It is known (see [2, 12, 17, 18]) that only under condition (D) there are sequences $h\equiv h_n\to 0$ for which the above three estimators are $\|\cdot \|_{pw}$-consistent, and the estimators (3) and (4) are also $\|\cdot \|_{sup}$ -consistent. Further, by default, it is assumed that when using kernel estimators (3) and (5), the window width $ h\equiv h_n$ tends to zero at a known rate as $n\to \infty $. In Section 3 of this paper, formula (11) determines the optimal window width for the kernel estimator (3) (see also Remark 5 below).

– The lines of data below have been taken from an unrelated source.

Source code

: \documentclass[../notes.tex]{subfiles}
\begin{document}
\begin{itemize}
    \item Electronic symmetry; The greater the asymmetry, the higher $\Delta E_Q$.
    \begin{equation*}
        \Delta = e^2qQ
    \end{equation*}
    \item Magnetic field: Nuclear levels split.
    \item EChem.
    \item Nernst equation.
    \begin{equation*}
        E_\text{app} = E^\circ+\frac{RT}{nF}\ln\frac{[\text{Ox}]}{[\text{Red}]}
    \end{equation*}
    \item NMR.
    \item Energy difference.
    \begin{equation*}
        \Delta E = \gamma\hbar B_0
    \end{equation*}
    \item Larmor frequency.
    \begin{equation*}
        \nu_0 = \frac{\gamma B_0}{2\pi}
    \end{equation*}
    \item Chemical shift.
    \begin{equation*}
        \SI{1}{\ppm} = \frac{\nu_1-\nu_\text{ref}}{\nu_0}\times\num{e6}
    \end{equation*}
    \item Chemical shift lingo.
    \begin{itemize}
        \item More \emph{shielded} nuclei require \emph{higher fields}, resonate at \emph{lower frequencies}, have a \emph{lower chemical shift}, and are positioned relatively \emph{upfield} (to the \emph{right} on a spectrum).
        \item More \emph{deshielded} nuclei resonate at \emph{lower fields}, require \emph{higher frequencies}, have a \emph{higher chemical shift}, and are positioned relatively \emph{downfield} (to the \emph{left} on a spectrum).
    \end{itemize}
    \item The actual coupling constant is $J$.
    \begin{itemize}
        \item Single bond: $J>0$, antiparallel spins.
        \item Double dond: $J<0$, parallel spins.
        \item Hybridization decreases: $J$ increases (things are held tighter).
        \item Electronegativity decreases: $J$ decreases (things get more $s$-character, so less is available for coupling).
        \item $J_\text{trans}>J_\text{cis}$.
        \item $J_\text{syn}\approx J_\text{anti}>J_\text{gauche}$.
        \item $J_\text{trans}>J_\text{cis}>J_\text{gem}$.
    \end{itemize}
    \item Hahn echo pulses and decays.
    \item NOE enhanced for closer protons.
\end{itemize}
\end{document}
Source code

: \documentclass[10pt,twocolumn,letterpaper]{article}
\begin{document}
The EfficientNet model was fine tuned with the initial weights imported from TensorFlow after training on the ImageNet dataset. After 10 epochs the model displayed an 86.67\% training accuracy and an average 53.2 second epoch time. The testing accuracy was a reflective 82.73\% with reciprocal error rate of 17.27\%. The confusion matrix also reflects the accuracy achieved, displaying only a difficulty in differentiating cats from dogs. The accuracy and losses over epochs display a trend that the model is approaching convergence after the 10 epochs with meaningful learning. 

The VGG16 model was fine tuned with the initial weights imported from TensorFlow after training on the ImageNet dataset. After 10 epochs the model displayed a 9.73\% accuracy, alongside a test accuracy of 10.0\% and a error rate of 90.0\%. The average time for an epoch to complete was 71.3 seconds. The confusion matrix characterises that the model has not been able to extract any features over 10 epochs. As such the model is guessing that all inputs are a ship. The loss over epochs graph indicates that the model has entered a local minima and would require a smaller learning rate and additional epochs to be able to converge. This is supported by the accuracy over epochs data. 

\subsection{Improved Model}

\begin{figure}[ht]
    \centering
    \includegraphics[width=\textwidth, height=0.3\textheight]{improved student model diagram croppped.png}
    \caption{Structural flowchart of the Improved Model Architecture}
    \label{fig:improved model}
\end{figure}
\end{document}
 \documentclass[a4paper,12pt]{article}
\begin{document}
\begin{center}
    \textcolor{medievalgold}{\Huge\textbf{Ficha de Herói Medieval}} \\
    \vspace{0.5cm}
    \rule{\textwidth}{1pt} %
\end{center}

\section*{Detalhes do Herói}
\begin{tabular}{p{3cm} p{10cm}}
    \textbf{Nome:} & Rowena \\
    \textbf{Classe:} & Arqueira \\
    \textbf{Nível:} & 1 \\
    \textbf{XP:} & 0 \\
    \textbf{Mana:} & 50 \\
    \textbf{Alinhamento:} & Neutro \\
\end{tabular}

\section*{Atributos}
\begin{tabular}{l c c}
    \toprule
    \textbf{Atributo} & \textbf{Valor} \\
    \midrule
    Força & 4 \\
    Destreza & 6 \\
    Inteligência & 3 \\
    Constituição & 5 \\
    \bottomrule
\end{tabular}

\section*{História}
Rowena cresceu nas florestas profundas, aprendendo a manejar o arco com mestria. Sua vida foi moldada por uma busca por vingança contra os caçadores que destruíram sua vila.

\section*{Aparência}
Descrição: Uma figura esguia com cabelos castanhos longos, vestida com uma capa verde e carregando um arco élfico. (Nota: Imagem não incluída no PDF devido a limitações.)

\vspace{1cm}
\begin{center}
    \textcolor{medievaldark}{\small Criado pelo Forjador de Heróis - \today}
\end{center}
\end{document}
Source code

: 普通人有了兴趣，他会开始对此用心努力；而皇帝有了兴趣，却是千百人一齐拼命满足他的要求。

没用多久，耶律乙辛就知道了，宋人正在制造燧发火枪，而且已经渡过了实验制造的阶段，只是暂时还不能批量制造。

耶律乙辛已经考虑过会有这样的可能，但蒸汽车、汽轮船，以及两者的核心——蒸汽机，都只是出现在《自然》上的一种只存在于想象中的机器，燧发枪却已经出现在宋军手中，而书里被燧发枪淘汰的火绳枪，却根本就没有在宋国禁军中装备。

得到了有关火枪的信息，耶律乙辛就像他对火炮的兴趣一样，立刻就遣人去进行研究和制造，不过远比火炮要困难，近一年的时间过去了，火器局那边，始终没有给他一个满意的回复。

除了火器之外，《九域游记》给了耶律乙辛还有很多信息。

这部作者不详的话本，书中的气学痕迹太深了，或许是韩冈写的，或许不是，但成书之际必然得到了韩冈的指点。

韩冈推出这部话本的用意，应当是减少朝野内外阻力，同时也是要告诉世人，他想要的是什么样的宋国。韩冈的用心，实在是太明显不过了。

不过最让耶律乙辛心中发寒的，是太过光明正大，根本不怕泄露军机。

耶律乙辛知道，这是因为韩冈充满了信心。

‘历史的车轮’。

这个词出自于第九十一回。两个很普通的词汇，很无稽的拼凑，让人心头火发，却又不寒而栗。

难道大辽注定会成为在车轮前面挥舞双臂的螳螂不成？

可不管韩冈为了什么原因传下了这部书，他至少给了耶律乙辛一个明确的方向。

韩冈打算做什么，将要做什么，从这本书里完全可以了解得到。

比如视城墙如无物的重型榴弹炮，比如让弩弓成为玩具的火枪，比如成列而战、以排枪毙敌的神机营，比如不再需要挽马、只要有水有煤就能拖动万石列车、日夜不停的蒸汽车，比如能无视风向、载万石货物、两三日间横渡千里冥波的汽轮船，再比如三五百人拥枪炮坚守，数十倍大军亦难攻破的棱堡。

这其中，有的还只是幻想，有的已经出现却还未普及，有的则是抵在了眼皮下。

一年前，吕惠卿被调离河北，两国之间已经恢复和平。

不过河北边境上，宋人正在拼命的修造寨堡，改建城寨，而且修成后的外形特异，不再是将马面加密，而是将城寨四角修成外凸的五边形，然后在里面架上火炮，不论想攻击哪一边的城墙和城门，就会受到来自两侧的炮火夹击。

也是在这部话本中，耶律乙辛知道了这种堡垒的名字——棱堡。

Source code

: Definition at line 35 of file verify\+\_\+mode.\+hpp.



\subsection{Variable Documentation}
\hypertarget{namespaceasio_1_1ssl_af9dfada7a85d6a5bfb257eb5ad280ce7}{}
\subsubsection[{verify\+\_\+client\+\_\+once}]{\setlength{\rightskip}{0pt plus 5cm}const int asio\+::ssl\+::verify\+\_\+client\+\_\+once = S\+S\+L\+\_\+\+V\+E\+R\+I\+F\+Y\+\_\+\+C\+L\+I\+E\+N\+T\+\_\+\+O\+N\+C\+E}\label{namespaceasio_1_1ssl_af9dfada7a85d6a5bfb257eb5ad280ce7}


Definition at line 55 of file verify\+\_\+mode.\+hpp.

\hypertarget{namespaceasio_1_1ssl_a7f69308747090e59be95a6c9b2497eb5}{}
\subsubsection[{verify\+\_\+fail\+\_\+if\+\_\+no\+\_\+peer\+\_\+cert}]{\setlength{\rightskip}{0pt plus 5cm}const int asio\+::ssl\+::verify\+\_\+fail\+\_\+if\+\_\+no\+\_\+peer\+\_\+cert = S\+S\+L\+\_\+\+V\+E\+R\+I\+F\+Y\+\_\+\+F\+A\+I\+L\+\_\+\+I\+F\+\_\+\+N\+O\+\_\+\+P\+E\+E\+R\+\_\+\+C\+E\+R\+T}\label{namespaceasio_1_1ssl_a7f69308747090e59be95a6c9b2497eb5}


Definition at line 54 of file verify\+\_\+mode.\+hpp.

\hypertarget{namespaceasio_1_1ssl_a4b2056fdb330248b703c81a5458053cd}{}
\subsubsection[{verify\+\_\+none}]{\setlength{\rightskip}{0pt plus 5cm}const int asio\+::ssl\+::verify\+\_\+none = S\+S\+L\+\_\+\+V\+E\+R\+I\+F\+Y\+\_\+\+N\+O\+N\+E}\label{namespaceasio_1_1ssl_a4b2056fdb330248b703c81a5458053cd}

Remark 3$. $ Note that the following relations hold:

$$ \begin {gathered} {f^*_{n,h}}({\bf t})={\rm arg}\min \limits _{a} \sum \limits ^n_{i=1}(X_{i}-a)^2K_{h}({\bf t}-{\bf z}_{i})\Lambda ({\cal P}_i),\\ {\widehat f_{n,h}}({\bf t})={\rm arg}\min \limits _{a} \sum \limits ^n_{i=1}(X_{i}-a)^2K_{h}({\bf t}-{\bf z}_{i}); \end {gathered} $$

i.e., the kernel estimator $f^*_{n,h}(t) $ (as well as the classical Nadaraya-Watson estimator $ \widehat f_{n,h}(t)$) is an estimator of the weighted least squares method and belongs to the class of local constant estimators, but with some different weights than those in the construction of Nadaraya-Watson estimators.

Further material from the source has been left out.